It's Not Just Hair

12
Apr

It should come as no surprise that when race, parenting (always a touchy subject), and hair intersect, as is the case with some transracial adoptions, a child’s hair becomes a conversation piece. But I’ve observed a certain shock, defensiveness or shame in the face of this reality. I sense that these parents (usually mothers) aren’t just or even primarily taken aback by the hubris of complete strangers; they are mostly shocked by the fact that hair matters. For their children’s sake, though, I gently suggest that they not be shocked. I gently suggest that they read Barbara Katz Rothman on the subject:

“In the doing of hair, one does race.
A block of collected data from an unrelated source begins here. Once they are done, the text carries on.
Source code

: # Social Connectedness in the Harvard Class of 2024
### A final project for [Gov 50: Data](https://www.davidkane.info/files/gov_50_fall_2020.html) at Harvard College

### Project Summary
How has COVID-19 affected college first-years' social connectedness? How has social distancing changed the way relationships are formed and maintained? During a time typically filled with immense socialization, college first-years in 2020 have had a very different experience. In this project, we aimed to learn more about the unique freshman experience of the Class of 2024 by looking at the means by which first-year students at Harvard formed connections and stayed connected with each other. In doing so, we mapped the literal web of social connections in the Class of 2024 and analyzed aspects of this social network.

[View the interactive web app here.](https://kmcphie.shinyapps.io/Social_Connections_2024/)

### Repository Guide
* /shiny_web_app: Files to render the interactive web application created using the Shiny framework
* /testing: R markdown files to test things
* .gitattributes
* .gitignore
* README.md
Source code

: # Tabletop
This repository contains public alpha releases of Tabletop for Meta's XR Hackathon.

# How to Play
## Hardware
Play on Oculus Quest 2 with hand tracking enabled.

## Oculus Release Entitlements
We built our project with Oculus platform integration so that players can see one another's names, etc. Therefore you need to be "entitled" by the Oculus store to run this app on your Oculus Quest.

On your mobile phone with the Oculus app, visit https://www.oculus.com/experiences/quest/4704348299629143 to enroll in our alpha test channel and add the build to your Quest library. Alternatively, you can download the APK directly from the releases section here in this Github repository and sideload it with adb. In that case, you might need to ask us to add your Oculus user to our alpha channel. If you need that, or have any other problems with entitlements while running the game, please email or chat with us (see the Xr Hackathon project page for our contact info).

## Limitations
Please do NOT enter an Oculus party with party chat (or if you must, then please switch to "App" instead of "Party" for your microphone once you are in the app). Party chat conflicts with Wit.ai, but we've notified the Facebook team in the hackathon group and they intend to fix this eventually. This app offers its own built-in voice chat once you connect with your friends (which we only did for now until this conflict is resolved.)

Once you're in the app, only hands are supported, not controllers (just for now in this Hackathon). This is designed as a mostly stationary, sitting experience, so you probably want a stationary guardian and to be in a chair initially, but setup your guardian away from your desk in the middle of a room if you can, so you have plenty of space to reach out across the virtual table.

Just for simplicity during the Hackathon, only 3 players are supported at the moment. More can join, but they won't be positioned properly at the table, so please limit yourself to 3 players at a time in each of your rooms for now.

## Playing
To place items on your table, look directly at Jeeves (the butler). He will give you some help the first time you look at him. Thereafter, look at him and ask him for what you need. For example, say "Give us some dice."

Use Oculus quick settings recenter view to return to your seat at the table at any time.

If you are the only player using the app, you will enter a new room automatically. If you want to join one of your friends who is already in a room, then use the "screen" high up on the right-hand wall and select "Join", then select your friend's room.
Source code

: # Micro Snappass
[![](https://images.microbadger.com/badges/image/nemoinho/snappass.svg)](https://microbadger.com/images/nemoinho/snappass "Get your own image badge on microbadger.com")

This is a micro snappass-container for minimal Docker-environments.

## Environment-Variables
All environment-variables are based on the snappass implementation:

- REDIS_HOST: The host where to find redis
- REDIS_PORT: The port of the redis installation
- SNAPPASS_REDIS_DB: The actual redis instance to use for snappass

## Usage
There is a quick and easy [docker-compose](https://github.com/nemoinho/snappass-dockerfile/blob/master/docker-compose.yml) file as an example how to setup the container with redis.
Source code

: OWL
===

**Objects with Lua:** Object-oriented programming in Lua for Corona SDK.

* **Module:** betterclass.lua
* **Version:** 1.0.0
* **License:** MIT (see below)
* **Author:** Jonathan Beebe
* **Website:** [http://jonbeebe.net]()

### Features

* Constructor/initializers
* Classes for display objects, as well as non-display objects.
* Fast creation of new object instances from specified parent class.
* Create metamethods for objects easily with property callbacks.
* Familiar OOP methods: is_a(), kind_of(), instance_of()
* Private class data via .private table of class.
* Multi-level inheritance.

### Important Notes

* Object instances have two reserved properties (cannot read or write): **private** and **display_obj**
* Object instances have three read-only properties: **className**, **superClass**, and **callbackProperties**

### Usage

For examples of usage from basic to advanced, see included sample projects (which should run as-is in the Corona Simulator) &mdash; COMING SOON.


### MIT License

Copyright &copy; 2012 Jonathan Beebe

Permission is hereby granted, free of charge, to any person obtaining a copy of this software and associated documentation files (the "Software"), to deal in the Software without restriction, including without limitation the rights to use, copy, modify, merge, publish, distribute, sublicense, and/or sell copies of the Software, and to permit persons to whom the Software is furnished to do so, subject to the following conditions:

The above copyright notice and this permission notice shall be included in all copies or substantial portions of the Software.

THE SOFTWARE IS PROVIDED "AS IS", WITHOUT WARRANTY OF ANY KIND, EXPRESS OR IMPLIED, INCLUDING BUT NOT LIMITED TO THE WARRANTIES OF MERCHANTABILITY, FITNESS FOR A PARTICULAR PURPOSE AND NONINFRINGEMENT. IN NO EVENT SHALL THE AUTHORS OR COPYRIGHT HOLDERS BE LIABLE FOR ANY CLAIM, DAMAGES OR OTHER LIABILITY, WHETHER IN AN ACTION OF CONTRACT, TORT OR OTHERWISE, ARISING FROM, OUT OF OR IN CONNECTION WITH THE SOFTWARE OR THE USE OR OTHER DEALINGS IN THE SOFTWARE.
Race is constructed, celebrated, despaired of, enjoyed, feared. Hair is a test to be passed or failed, a trial to be endured, an intimate moment to be shared. In memoirs of those raised within the African-American community and those raised by white people, hair and the doing of hair emerges as a focal point for the discussion and for the experience of race…White people—especially but not exclusively those of us raising black children—need to know these stories, need to know the politics and history of hair…

“It’s only hair when white kids from Liverpool let it get shaggy…when white kids in New York spike it with gel…[but with the advent of the Afro when] Black people (and now I do want that capitalized, now I am talking about a cultural, political movement) refused to straighten their hair, it wasn’t ‘only hair.’ It was about refusing to bring your body into line with a white standard.”

Closer to home, a white mom’s messy ponytail on a quick run to the grocery store doesn’t register. But a little black girl’s messy ponytail or a little black boy’s matted and misshapen Afro is a sign of poor grooming, made all the more noticeable when the child is black or biracial and the parent is white. Which means I generally get a pass when I have my fuzzy-headed black kid out in public; a white parent might not.

Rothman made the case for what she called “community-appropriate standards” of hair care for black children. At first, like many white mothers of black children she loved the "wild curls," but eventually (with her neighbor’s help) she tamed those curls and made sure her daughter’s hair looked like the other black girls’ hair in the kindergarten class: “The cornrows, the beads, the head of ‘little balls,’ the star-shaped parts . . . the zigzag rows."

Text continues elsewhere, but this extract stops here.